> Prompt
Pictures stay out of the output. Return exactly the lines below from the one with "Project based on the" down to the one with "- Added private function 'Get-ContainerObject.ps1'", both included, and nothing more.

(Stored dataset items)
--------------------------------------------------
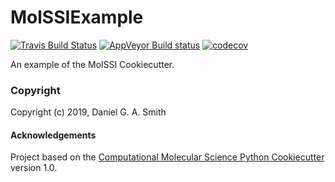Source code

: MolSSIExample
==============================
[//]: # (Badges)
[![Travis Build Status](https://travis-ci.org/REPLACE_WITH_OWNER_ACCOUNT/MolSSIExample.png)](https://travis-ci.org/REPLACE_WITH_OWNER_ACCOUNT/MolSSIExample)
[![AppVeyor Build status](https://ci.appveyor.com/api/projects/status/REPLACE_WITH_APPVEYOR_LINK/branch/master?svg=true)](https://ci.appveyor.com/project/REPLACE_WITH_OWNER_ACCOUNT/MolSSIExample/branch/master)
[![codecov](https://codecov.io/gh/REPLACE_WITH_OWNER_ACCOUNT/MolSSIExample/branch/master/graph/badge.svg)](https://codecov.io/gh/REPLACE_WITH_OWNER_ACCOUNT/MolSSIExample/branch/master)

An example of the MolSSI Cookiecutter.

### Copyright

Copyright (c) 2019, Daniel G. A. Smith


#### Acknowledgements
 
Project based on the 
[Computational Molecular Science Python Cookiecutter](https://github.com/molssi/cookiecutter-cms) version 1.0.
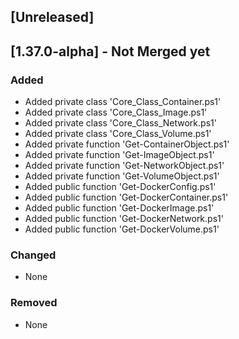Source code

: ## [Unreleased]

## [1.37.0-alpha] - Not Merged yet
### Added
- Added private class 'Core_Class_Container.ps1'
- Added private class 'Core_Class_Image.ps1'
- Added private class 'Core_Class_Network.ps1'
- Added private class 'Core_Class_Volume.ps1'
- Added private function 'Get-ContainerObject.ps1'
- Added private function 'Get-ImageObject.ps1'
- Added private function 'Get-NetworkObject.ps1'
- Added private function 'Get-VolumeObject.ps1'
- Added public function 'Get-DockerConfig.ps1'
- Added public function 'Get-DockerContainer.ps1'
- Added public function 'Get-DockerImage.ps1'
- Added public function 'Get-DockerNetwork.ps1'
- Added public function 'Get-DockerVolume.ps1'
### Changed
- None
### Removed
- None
--------------------------------------------------
> Written response
Project based on the 
[Computational Molecular Science Python Cookiecutter](https://github.com/molssi/cookiecutter-cms) version 1.0.
Source code

: ## [Unreleased]

## [1.37.0-alpha] - Not Merged yet
### Added
- Added private class 'Core_Class_Container.ps1'
- Added private class 'Core_Class_Image.ps1'
- Added private class 'Core_Class_Network.ps1'
- Added private class 'Core_Class_Volume.ps1'
- Added private function 'Get-ContainerObject.ps1'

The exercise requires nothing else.